Jerusalem Mayor Ehud Olmert and Tourism Minister Uzi Baram unveiled plans this week for Jerusalem 3000, a gala of events commemorating the third millennium since the city was declared the capital of Israel by King David.
The 15-month program of international cultural events, exhibitions and fairs is set to begin in September 1995.
Organizers said the scheduled activities will highlight the history of the city, as well as showcase cultural events, to draw Israeli and foreign visitors.
Events will include theater productions, a gospel music celebration and performances by leading orchestras, including the Berlin State Opera and the Pittsburgh Symphony.
Baram said he hopes the activities will draw record numbers of tourists to Jerusalem.
He acknowledged that some European countries, which have not recognized Jerusalem as the sovereign capital of Israel, may formally oppose the activities.

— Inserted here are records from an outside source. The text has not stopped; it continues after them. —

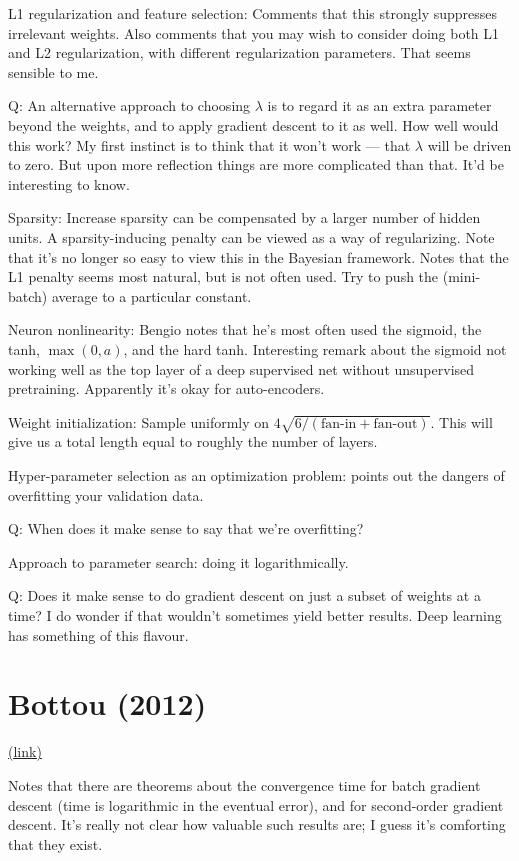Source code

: \documentclass[12pt]{report}
\newcommand{\link}[2]{\href{#1}{#2}}
\begin{document}
L1 regularization and feature selection: Comments that this strongly
suppresses irrelevant weights.  Also comments that you may wish to
consider doing both L1 and L2 regularization, with different
regularization parameters.  That seems sensible to me.

Q: An alternative approach to choosing $\lambda$ is to regard it as an
extra parameter beyond the weights, and to apply gradient descent to
it as well.  How well would this work?  My first instinct is to think
that it won't work --- that $\lambda$ will be driven to zero.  But
upon more reflection things are more complicated than that.  It'd be
interesting to know.

Sparsity: Increase sparsity can be compensated by a larger number of
hidden units.  A sparsity-inducing penalty can be viewed as a way of
regularizing.  Note that it's no longer so easy to view this in the
Bayesian framework.  Notes that the L1 penalty seems most natural, but
is not often used.  Try to push the (mini-batch) average to a
particular constant.

Neuron nonlinearity: Bengio notes that he's most often used the
sigmoid, the tanh, $\max(0, a)$, and the hard tanh.  Interesting
remark about the sigmoid not working well as the top layer of a deep
supervised net without unsupervised pretraining.  Apparently it's okay
for auto-encoders.

Weight initialization: Sample uniformly on
$4\sqrt{6/(\mbox{fan-in}+\mbox{fan-out})}$.  This will give us a total
length equal to roughly the number of layers.

Hyper-parameter selection as an optimization problem: points out the
dangers of overfitting your validation data.

Q: When does it make sense to say that we're overfitting?

Approach to parameter search: doing it logarithmically.

Q: Does it make sense to do gradient descent on just a subset of
weights at a time? I do wonder if that wouldn't sometimes yield better
results.  Deep learning has something of this flavour.

\section{Bottou (2012)}

\link{http://leon.bottou.org/papers/bottou-tricks-2012}{(link)}

Notes that there are theorems about the convergence time for batch
gradient descent (time is logarithmic in the eventual error), and for
second-order gradient descent.  It's really not clear how valuable
such results are; I guess it's comforting that they exist.
\end{document}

Olmert said those planning the celebration would try to appeal to Jews, Christians and Muslims alike.
He noted that even though the future status of Jerusalem is a matter of debate, its past is not.
“The celebrations are not going to be a political event,” the mayor said.
The event is the brainchild of former Jerusalem Mayor Teddy Kollek, who is serving as international coordinator for the event.
Jerusalem 3000 committee have been established in cities such as Boston, Chicago, New York, London and Paris to help raise money. The event’s projected budget is $11 million, organizers said.